What half-life is, why it varies between esters and molecules, and how it determines how often you need to inject.
Half-life is the most important number on the DoseCurve chart. Change it and the entire curve changes shape. This page explains what it actually means, why different esters have wildly different values, and how to use it to reason about dose frequency.
A compound's half-life is the time it takes for half of what's currently in your system to be cleared. That's it. If you have 200 mg in your system and the half-life is 7 days, then in 7 days you'll have 100 mg. In 14 days, 50 mg. In 21 days, 25 mg.

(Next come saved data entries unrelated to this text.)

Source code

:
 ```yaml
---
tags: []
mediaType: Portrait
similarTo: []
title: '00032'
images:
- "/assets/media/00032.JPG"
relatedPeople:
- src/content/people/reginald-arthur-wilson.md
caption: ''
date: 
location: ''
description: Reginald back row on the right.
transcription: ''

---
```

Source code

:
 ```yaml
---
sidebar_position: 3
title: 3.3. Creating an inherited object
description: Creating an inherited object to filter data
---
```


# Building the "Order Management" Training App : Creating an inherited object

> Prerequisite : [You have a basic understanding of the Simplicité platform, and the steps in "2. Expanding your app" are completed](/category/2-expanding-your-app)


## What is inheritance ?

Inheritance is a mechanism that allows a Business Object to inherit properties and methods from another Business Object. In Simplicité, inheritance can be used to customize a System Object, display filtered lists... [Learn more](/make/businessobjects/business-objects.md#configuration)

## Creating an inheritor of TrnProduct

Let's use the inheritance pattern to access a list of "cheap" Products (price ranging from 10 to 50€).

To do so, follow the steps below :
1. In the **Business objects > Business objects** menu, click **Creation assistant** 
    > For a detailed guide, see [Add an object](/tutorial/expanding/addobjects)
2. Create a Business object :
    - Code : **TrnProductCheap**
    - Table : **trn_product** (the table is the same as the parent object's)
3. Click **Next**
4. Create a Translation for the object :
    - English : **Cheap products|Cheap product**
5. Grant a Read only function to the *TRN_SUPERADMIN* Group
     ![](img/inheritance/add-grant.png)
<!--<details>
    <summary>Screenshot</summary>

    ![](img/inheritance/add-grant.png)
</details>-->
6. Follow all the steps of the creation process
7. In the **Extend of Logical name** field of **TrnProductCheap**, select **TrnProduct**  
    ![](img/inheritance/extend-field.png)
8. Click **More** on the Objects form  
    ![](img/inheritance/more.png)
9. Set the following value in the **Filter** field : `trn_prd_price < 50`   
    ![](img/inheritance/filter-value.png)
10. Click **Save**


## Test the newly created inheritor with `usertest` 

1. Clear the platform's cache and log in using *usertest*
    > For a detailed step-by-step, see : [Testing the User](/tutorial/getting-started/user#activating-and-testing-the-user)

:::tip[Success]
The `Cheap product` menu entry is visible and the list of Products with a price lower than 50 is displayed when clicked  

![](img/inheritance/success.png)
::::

Note what the definition does not say: it does not say "the time until the drug is gone." Half-life is a fractional measurement — there's always half of what was there a half-life ago.
After five half-lives, roughly 97% of a single dose has cleared. That's the practical definition of "out of your system." For testosterone cypionate (half-life ~8 days), one dose is essentially gone after about 40 days. For a fast peptide with a half-life of 30 minutes, it's gone in about 2.5 hours.

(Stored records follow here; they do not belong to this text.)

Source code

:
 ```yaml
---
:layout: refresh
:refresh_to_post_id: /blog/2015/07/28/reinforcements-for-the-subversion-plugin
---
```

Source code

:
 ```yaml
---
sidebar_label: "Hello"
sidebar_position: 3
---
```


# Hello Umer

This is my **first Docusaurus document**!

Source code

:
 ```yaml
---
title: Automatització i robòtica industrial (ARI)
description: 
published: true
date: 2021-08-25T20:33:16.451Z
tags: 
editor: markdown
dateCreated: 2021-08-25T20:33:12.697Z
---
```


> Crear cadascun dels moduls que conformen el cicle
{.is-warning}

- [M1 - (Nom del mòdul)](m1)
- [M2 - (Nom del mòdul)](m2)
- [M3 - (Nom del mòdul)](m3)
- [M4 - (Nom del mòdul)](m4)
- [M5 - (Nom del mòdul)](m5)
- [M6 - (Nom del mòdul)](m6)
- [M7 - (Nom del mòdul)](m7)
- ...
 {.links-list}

The same rule applies in reverse: when you start a new protocol, it takes about five half-lives of repeated dosing to reach steady state — the point where the dose going in equals the dose being cleared each cycle. More on that in Steady state.
Pure testosterone has a half-life of minutes. You couldn't realistically inject it. The trick of esterification is to attach a fatty acid chain that makes the molecule oil-soluble, so it forms a depot at the injection site and is released slowly into circulation. The longer the chain, the slower the release.

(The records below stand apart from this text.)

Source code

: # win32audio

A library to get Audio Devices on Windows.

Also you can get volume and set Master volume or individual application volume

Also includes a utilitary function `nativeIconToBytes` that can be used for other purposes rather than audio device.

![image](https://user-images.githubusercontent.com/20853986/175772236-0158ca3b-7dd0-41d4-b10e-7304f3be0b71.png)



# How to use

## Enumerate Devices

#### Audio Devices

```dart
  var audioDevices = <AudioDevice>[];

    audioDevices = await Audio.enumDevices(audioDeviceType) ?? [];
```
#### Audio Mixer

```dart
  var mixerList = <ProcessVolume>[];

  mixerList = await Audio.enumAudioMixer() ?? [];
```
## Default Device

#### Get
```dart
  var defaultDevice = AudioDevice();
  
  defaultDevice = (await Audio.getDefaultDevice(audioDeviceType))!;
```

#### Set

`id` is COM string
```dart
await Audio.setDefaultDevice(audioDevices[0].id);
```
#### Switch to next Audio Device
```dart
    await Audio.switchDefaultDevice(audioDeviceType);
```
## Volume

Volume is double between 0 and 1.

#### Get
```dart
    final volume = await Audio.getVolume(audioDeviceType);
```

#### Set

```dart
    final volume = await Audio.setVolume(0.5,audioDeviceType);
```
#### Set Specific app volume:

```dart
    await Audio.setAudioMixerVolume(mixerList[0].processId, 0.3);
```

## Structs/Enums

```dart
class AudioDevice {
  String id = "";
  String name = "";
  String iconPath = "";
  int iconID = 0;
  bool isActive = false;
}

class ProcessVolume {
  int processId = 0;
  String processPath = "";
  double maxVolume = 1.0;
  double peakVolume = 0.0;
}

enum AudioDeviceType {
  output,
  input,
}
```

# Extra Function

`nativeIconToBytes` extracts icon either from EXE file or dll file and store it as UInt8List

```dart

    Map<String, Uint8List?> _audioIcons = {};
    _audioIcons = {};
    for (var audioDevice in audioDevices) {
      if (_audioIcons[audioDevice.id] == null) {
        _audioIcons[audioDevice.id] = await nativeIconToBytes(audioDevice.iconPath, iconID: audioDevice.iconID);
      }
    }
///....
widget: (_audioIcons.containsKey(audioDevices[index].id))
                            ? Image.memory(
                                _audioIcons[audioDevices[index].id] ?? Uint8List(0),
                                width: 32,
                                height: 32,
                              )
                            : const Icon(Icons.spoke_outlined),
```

Approximate half-lives for common testosterone esters:
| Ester | Approx. half-life | Typical frequency |
|---|---|---|
| Propionate | ~1–2 days | Every other day |
| Phenylpropionate | ~4 days | Twice weekly |
| Enanthate | ~7 days | Weekly or twice weekly |
| Cypionate | ~8 days | Weekly or twice weekly |
| Undecanoate (oil) | ~20–30 days | Every 10–12 weeks |
These are population averages. Your individual half-life can differ by ±30% based on body composition, metabolism, and injection site.
Two protocols with the same total weekly dose can produce very different curves. 200 mg once a week and 100 mg twice a week deliver the same average — but the twice-weekly version has roughly half the peak-to-trough swing. Frequency is the lever for stability; total dose is the lever for average level.
Try it on the chart: enter the same weekly total with different frequencies and watch the shape change. The line gets flatter as frequency increases, asymptotically approaching the curve of a continuous infusion.
The substance presets on DoseCurve are population-average starting points. If bloodwork from a clinician-supervised protocol consistently disagrees with the modelled curve, the assumed half-life may not match the individual. Discussing the mismatch with the prescribing clinician — and, if appropriate, editing the half-life in the calculator — can make the visualisation a more useful conversation aid.
The model is a teaching aid, not a calibration tool. Bloodwork ordered and interpreted by a clinician remains the ground truth.
DoseCurve is an educational tool. Nothing on this site is medical advice. Always consult a qualified clinician before starting, changing or stopping any protocol.